South Africa’s sugar sector is facing severe pressure from a sharp rise in refined sugar imports, which are displacing locally produced sugar and jeopardising jobs and rural economies in KwaZulu-Natal and Mpumalanga.

South African Revenue Service (Sars) data, tracked by SA Canegrowers, shows that January alone recorded 24 600 tons of deep-sea sugar imports from countries including Brazil, India and Thailand. 

This volume for a single month exceeded the total imports recorded for the entire years of 2020, 2021 and 2022 combined.

Imports accelerated markedly in 2025, with nearly 200 000 tons of refined sugar entering the country, driven by low global sugar prices, a stronger rand/dollar exchange rate, and inadequate import tariff protections. Early 2026 figures indicate the trend is continuing, with recent tariff adjustments failing to curb the inflow.

SA Canegrowers chairman Higgins Mdluli highlighted the market dynamics.

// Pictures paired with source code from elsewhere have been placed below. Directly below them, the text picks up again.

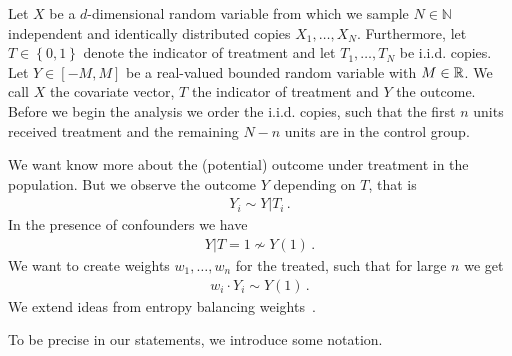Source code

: Let $X$ be a $d$-dimensional random variable from which we sample
$N\in\mathbb{N}$ independent and identically distributed copies
$X_1,\ldots,X_N$. Furthermore, let $T\in \left\{ 0,1 \right\}$ 
denote the indicator of treatment and let $T_1,\ldots,T_N$ be i.i.d. 
copies.
Let $Y\in[-M,M]$ be a real-valued bounded random variable with 
$M\in\mathbb{R}$.
We call $X$ the covariate vector, $T$ the indicator of treatment
and $Y$ the outcome.
Before we begin the analysis we order the i.i.d. copies, such that
the first $n$ units received treatment and the remaining $N-n$ units 
are in the control group.

We want know more about the (potential) outcome under treatment 
in the population.
But we observe the outcome $Y$ depending on $T$,
that is
\begin{gather}
  Y_i \sim Y|T_i
  \,.
\end{gather}
In the presence of confounders we have
\begin{gather}
  Y|T=1 \nsim Y(1)
  \,.
\end{gather}
We want to create weights
$w_1,\ldots,w_n$ for the treated, such that for large $n$ we get
\begin{gather}
  w_i \cdot Y_i \sim Y(1)
  \,.
\end{gather}
We extend ideas from entropy balancing weights~\cite{Wang2019}.

To be precise in our statements, we introduce some notation.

“Sugar is being imported by opportunistic agents who take advantage of a low global sugar price and weak local tariff protections, but who sell this sugar locally at similar prices to locally produced sugar,” Mdluli said.

“The profits go to the import agents and result in no savings to consumers in South Africa. This, in turn, means that jobs are being exported at the expense of the SA sugar industry.”

He said the displacement was costing the local industry heavily. 

“This surge of imported refined sugar is displacing locally grown and produced sugar from the South African market,” Mdluli said. 

The sector lost more than R7 000 per ton of displaced local sugar, resulting in a combined impact of R1.5 billion over the 2025/26 season.

He said the industry supported over a million livelihoods and served as a cornerstone for rural communities. 

Mdluli stressed the need for robust protections: “We need a tariff framework that effectively ensures the domestic industry can compete with unfairly subsidised imports. Ensuring a fair trading environment for locally produced sugar is critical if the industry is to remain viable and continue supporting growers, workers and communities.”

SA Canegrowers has urged the International Trade Administration Commission (Itac) to finalise its tariff review and implement adequate safeguards.

The crisis coincides with other challenges, including the potential liquidation of Tongaat Hulett, South Africa’s only stand-alone sugar refinery. Tongaat Hulett operates three mills and produces white sugar essential for food and beverage manufacturers due to its flavour profile – the precise category flooding the market from abroad.

Last week, Minister of Trade, Industry and Competition Parks Tau engaged directly with the sugar industry and Itac representatives.

Mdluli called for diplomatic intervention following President Cyril Ramaphosa’s recent state visit to Brazil.

“On the back of the state visit to Brazil, we urge President Cyril Ramaphosa to discuss this matter with President Da Silva and to insist that sugar imports to South Africa from Brazil are stopped immediately, as the country is self-sufficient in sugar production,” he said.

He added that resolving the Tongaat Hulett crisis was essential for the stability of the industry.

“We remain hopeful that a workable solution can be found. However, even if Tongaat Hulett is rescued, it will operate in an environment where weak import tariffs undermine its core business, unless the tariff is urgently resolved,” Mdluli said.